»»

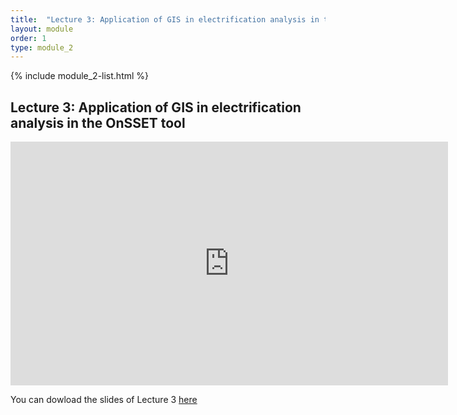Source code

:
 ```yaml
---
title:  "Lecture 3: Application of GIS in electrification analysis in the OnSSET tool"
layout: module
order: 1
type: module_2
---
```


{% include module_2-list.html %}

## Lecture 3: Application of GIS in electrification analysis in the OnSSET tool


<style>
.responsive-wrap iframe{ max-width: 100%;}
</style>

<iframe src="https://drive.google.com/file/d/17yW51jvTE43KVU6CToxxv27h8WlAHa0A/preview" frameborder="0" width="700" height="390" allowfullscreen="true" mozallowfullscreen="true" webkitallowfullscreen="true"></iframe>

You can dowload the slides of Lecture 3 [here](https://drive.google.com/file/d/17yW51jvTE43KVU6CToxxv27h8WlAHa0A/view?usp=sharing)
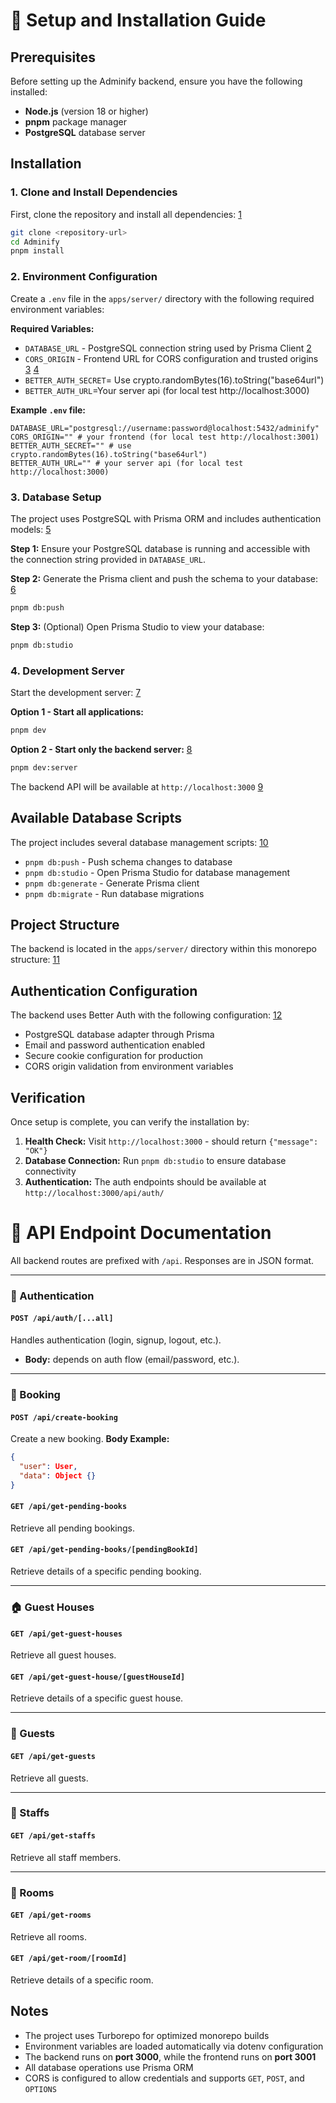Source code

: 


# 🚀 Setup and Installation Guide

## Prerequisites

Before setting up the Adminify backend, ensure you have the following installed:

- **Node.js** (version 18 or higher)
- **pnpm** package manager
- **PostgreSQL** database server

## Installation

### 1. Clone and Install Dependencies

First, clone the repository and install all dependencies: [1](#0-0) 

```bash
git clone <repository-url>
cd Adminify
pnpm install
```

### 2. Environment Configuration

Create a `.env` file in the `apps/server/` directory with the following required environment variables:

**Required Variables:**

- `DATABASE_URL` - PostgreSQL connection string used by Prisma Client [2](#0-1) 
- `CORS_ORIGIN` - Frontend URL for CORS configuration and trusted origins [3](#0-2) [4](#0-3) 
- `BETTER_AUTH_SECRET`= Use crypto.randomBytes(16).toString("base64url")
- `BETTER_AUTH_URL`=Your server api (for local test http://localhost:3000)

**Example `.env` file:**
```env
DATABASE_URL="postgresql://username:password@localhost:5432/adminify"
CORS_ORIGIN="" # your frontend (for local test http://localhost:3001)
BETTER_AUTH_SECRET="" # use crypto.randomBytes(16).toString("base64url")
BETTER_AUTH_URL="" # your server api (for local test http://localhost:3000)
```

### 3. Database Setup

The project uses PostgreSQL with Prisma ORM and includes authentication models: [5](#0-4) 

**Step 1:** Ensure your PostgreSQL database is running and accessible with the connection string provided in `DATABASE_URL`.

**Step 2:** Generate the Prisma client and push the schema to your database: [6](#0-5) 

```bash
pnpm db:push
```

**Step 3:** (Optional) Open Prisma Studio to view your database:
```bash
pnpm db:studio
```

### 4. Development Server

Start the development server: [7](#0-6) 

**Option 1 - Start all applications:**
```bash
pnpm dev
```

**Option 2 - Start only the backend server:** [8](#0-7) 
```bash
pnpm dev:server
```

The backend API will be available at `http://localhost:3000` [9](#0-8) 

## Available Database Scripts

The project includes several database management scripts: [10](#0-9) 

- `pnpm db:push` - Push schema changes to database
- `pnpm db:studio` - Open Prisma Studio for database management
- `pnpm db:generate` - Generate Prisma client
- `pnpm db:migrate` - Run database migrations

## Project Structure

The backend is located in the `apps/server/` directory within this monorepo structure: [11](#0-10) 

## Authentication Configuration

The backend uses Better Auth with the following configuration: [12](#0-11) 

- PostgreSQL database adapter through Prisma
- Email and password authentication enabled
- Secure cookie configuration for production
- CORS origin validation from environment variables

## Verification

Once setup is complete, you can verify the installation by:

1. **Health Check:** Visit `http://localhost:3000` - should return `{"message": "OK"}`
2. **Database Connection:** Run `pnpm db:studio` to ensure database connectivity
3. **Authentication:** The auth endpoints should be available at `http://localhost:3000/api/auth/`

# 📡 API Endpoint Documentation

All backend routes are prefixed with `/api`.
Responses are in JSON format.

---

### 🔑 Authentication

#### `POST /api/auth/[...all]`

Handles authentication (login, signup, logout, etc.).

* **Body:** depends on auth flow (email/password, etc.).

---

### 📅 Booking

#### `POST /api/create-booking`

Create a new booking.
**Body Example:**

```json
{
  "user": User,
  "data": Object {}
}
```

#### `GET /api/get-pending-books`

Retrieve all pending bookings.

#### `GET /api/get-pending-books/[pendingBookId]`

Retrieve details of a specific pending booking.

---

### 🏠 Guest Houses

#### `GET /api/get-guest-houses`

Retrieve all guest houses.

#### `GET /api/get-guest-house/[guestHouseId]`

Retrieve details of a specific guest house.

---

### 👤 Guests

#### `GET /api/get-guests`

Retrieve all guests.

---

### 👥 Staffs

#### `GET /api/get-staffs`

Retrieve all staff members.

---

### 🚪 Rooms

#### `GET /api/get-rooms`

Retrieve all rooms.

#### `GET /api/get-room/[roomId]`

Retrieve details of a specific room.

## Notes

* The project uses Turborepo for optimized monorepo builds
* Environment variables are loaded automatically via dotenv configuration
* The backend runs on **port 3000**, while the frontend runs on **port 3001**
* All database operations use Prisma ORM
* CORS is configured to allow credentials and supports `GET`, `POST`, and `OPTIONS`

««

Copy every line from the records above that contains the word "tool".

title:  "Lecture 3: Application of GIS in electrification analysis in the OnSSET tool"
## Lecture 3: Application of GIS in electrification analysis in the OnSSET tool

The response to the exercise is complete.